Door is now open to broaden crackdown on steel dumping
The U.S. Department of Commerce ruling that anti-dumping and countervailing duties on Chinese steel-pipe products are justified should serve as a warning to countries that have long indulged in illegal trade practices to the economic detriment of American manufacturers.
But if America’s so-called trading partners are true to form, they will cry foul and then go back to what they’ve been doing for years.
That’s why the Commerce Department — read that the Obama administration — should aggressively go after other foreign companies that are dumping steel pipe on the American market. China may be the biggest offender — the government and the companies are one and the same when it comes to selling products in the U.S. at artificially low prices — but there are other countries that are just as guilty.
Indeed, a petition has been filed with the Commerce Department asking regulators to determine whether South Korea, India, Vietnam, the Philippines, Saudi Arabia, Taiwan, Thailand, Turkey and Ukraine are engaging in unfair and illegal trade practices.
Nine U.S. companies, including ones with operations in Youngstown and Northeast Ohio, filed the petition. Among them are Vallourec Star (formerly V&M Star of Youngstown), U.S. Steel, TML IPSCO and JMC Steel Group, which operates Wheatland Tube Co. in Warren and Sharon, Pa.
The companies contend that steel-pipe producers in the nine countries are selling products in the U.S. at less than their fair market value, thus placing them at a definite advantage over domestic producers.
In 2012, more than 1.7 million tons of steel pipe for the oil and gas industry were imported, up from 840,000 tons in 2010. Metal Bulletin, an international publisher that provides analysis and news about the global metals market, has estimated that the oil and gas industry was worth $33 billion at the end of 2012 and that it would grow at an annual rate of 4.5 percent between 2013 and 2020.
Chinese companies have taken direct aim at the oil and gas boom, especially with the shale play in North Dakota, Pennsylvania and the eastern part of Ohio.
Production doubled
According to Well Servicing Magazine, U.S. Steel, the nation’s largest steel producer, has seen production for tubular goods used for pipes, tubes and joints in gas drilling double in the last couple of years; total tubular-good shipments reached 7.3 million tons in 2011, up from 3.9 million in 2009; a total of 1,974 drill rigs were operating in the U.S. as of August 2011, up by 19 percent from the previous year. About 45 percent of the rigs were working in the nation’s shale deposits.
Ohio’s two U.S. senators, Democrat Sherrod Brown and Republican Rob Portman, have been at the forefront of the battle in Congress to end the illegal dumping of foreign-made products and to ensure that there’s a level playing field.
It is incontrovertible that when American manufacturers compete with foreign companies on an equal footing, Made in the U.S.A. becomes the label of choice.

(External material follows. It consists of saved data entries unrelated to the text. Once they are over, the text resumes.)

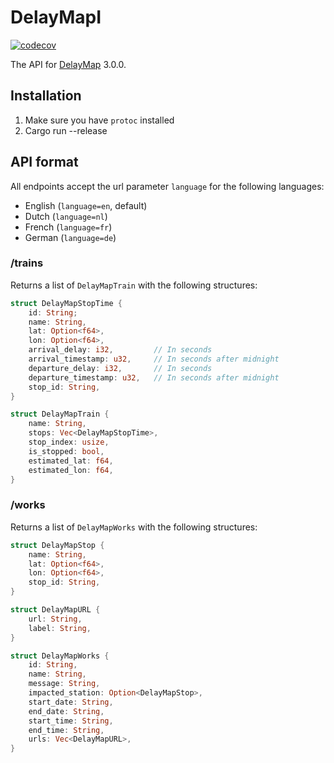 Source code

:# DelayMapI

[![codecov](https://codecov.io/gh/Robbe7730/DelayMapI/branch/main/graph/badge.svg?token=LQ1YP7VE7O)](https://codecov.io/gh/Robbe7730/DelayMapI)

The API for [DelayMap](https://github.com/Robbe7730/DelayMap) 3.0.0.

## Installation

1. Make sure you have `protoc` installed
2. Cargo run --release

## API format

All endpoints accept the url parameter `language` for the following languages:

- English (`language=en`, default)
- Dutch (`language=nl`)
- French (`language=fr`)
- German (`language=de`)

### /trains

Returns a list of `DelayMapTrain` with the following structures:


```rust
struct DelayMapStopTime {
    id: String;
    name: String,
    lat: Option<f64>,
    lon: Option<f64>,
    arrival_delay: i32,         // In seconds
    arrival_timestamp: u32,     // In seconds after midnight
    departure_delay: i32,       // In seconds
    departure_timestamp: u32,   // In seconds after midnight
    stop_id: String,
}

struct DelayMapTrain {
    name: String,
    stops: Vec<DelayMapStopTime>,
    stop_index: usize,
    is_stopped: bool,
    estimated_lat: f64,
    estimated_lon: f64,
}
```

### /works

Returns a list of `DelayMapWorks` with the following structures:

```rust
struct DelayMapStop {
    name: String,
    lat: Option<f64>,
    lon: Option<f64>,
    stop_id: String,
}

struct DelayMapURL {
    url: String,
    label: String,
}

struct DelayMapWorks {
    id: String,
    name: String,
    message: String,
    impacted_station: Option<DelayMapStop>,
    start_date: String,
    end_date: String,
    start_time: String,
    end_time: String,
    urls: Vec<DelayMapURL>,
}
```
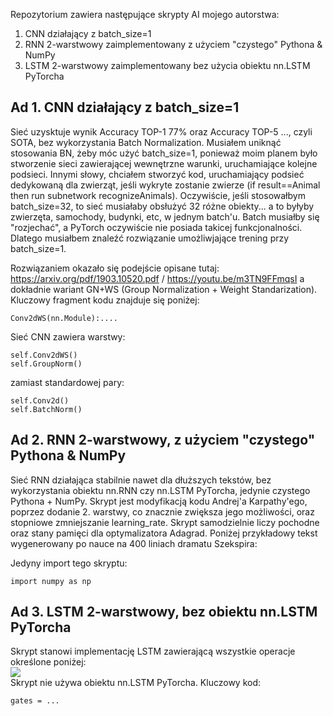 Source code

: Repozytorium zawiera następujące skrypty AI mojego autorstwa:
<ol><li>CNN działający z batch_size=1</li>
  <li>RNN 2-warstwowy zaimplementowany z użyciem "czystego" Pythona & NumPy</li>
  <li>LSTM 2-warstwowy zaimplementowany bez użycia obiektu nn.LSTM PyTorcha</li></ol>

<h2>Ad 1. CNN działający z batch_size=1</h2>
Sieć uzysktuje wynik Accuracy TOP-1 77% oraz Accuracy TOP-5 ..., czyli SOTA, bez wykorzystania Batch Normalization. Musiałem uniknąć stosowania BN, żeby móc użyć batch_size=1, ponieważ moim planem było stworzenie sieci zawierającej wewnętrzne warunki, uruchamiające kolejne podsieci. Innymi słowy, chciałem stworzyć kod, uruchamiający podsieć dedykowaną dla zwierząt, jeśli wykryte zostanie zwierze (if result==Animal then run subnetwork recognizeAnimals). Oczywiście, jeśli stosowałbym batch_size=32, to sieć musiałaby obsłużyć 32 różne obiekty... a to byłyby zwierzęta, samochody, budynki, etc, w jednym batch'u. Batch musiałby się "rozjechać", a PyTorch oczywiście nie posiada takicej funkcjonalności. Dlatego musiałbem znaleźć rozwiązanie umożliwjające trening przy batch_size=1.  

Rozwiązaniem okazało się podejście opisane tutaj: https://arxiv.org/pdf/1903.10520.pdf / https://youtu.be/m3TN9FFmqsI a dokładnie wariant GN+WS (Group Normalization + Weight Standarization). Kluczowy fragment kodu znajduje się poniżej: 
```{python}
Conv2dWS(nn.Module):....
```
Sieć CNN zawiera warstwy: 
```{python}
self.Conv2dWS()
self.GroupNorm()
```
zamiast standardowej pary: 
```{python}
self.Conv2d()
self.BatchNorm()
```

<h2>Ad 2. RNN 2-warstwowy, z użyciem "czystego" Pythona & NumPy</h2>
Sieć RNN działająca stabilnie nawet dla dłuższych tekstów, bez wykorzystania obiektu nn.RNN czy nn.LSTM PyTorcha, jedynie czystego Pythona + NumPy. Skrypt jest modyfikacją kodu Andrej'a Karpathy'ego, poprzez dodanie 2. warstwy, co znacznie zwiększa jego możliwości, oraz stopniowe zmniejszanie learning_rate. Skrypt samodzielnie liczy pochodne oraz stany pamięci dla optymalizatora Adagrad. Poniżej przykładowy tekst wygenerowany po nauce na 400 liniach dramatu Szekspira: 



Jedyny import tego skryptu: 
```{python}
import numpy as np
```

<h2>Ad 3. LSTM 2-warstwowy, bez obiektu nn.LSTM PyTorcha</h2>
  Skrypt stanowi implementację LSTM zawierającą wszystkie operacje określone poniżej: 
<br><img src='https://i.stack.imgur.com/L6W94.png'></img><br>
Skrypt nie używa obiektu nn.LSTM PyTorcha. Kluczowy kod: 

```{python}
gates = ...
```
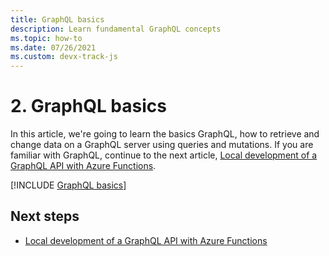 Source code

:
 ```yaml
---
title: GraphQL basics
description: Learn fundamental GraphQL concepts
ms.topic: how-to
ms.date: 07/26/2021
ms.custom: devx-track-js
---
```


# 2. GraphQL basics

In this article, we're going to learn the basics GraphQL, how to retrieve and change data on a GraphQL server using queries and mutations. If you are familiar with GraphQL, continue to the next article, [Local development of a GraphQL API with Azure Functions](local-development.md).

[!INCLUDE [GraphQL basics](../../../../includes/graphql-basics.md)]

## Next steps

* [Local development of a GraphQL API with Azure Functions](local-development.md)
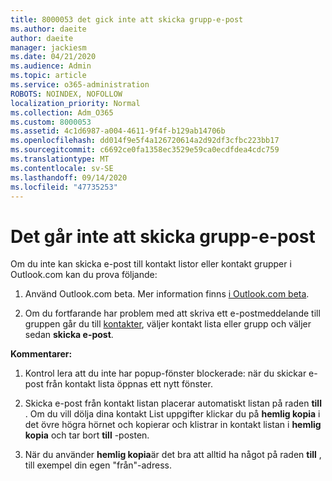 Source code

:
 ```yaml
---
title: 8000053 det gick inte att skicka grupp-e-post
ms.author: daeite
author: daeite
manager: jackiesm
ms.date: 04/21/2020
ms.audience: Admin
ms.topic: article
ms.service: o365-administration
ROBOTS: NOINDEX, NOFOLLOW
localization_priority: Normal
ms.collection: Adm_O365
ms.custom: 8000053
ms.assetid: 4c1d6987-a004-4611-9f4f-b129ab14706b
ms.openlocfilehash: dd014f9e5f4a126720614a2d92df3cfbc223bb17
ms.sourcegitcommit: c6692ce0fa1358ec3529e59ca0ecdfdea4cdc759
ms.translationtype: MT
ms.contentlocale: sv-SE
ms.lasthandoff: 09/14/2020
ms.locfileid: "47735253"
---
```

# <a name="unable-to-send-group-emails"></a>Det går inte att skicka grupp-e-post

Om du inte kan skicka e-post till kontakt listor eller kontakt grupper i Outlook.com kan du prova följande:
  
1. Använd Outlook.com beta. Mer information finns [i Outlook.com beta](https://support.office.com/article/e2261c7f-d413-4084-8f22-21282f42d8cf).
    
2. Om du fortfarande har problem med att skriva ett e-postmeddelande till gruppen går du till [kontakter](https://outlook.live.com/people/), väljer kontakt lista eller grupp och väljer sedan **skicka e-post**.
    
 **Kommentarer:**
  
1. Kontrol lera att du inte har popup-fönster blockerade: när du skickar e-post från kontakt lista öppnas ett nytt fönster.
    
2. Skicka e-post från kontakt listan placerar automatiskt listan på raden **till** . Om du vill dölja dina kontakt List uppgifter klickar du på **hemlig kopia** i det övre högra hörnet och kopierar och klistrar in kontakt listan i **hemlig kopia** och tar bort **till** -posten. 
    
3. När du använder **hemlig kopia**är det bra att alltid ha något på raden **till** , till exempel din egen "från"-adress.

Brown and Portman are committed to closing whatever loopholes exist in the law that allow foreign companies to dump their products.
“This decision makes it clear that countries like China can’t use loopholes to circumvent international law and evade anti-dumping and countervailing duties,” Brown said after the Commerce Department’s ruling on China. “Our steelmakers can compete with anyone in the world, and now we’ve taken a step towards leveling the playing field and protecting domestic jobs.”
“This is good news to the thousands of American workers who were threatened from the risk of watered-down protections, which would have allowed cheap Chinese products to flood our domestic markets,” Portman said.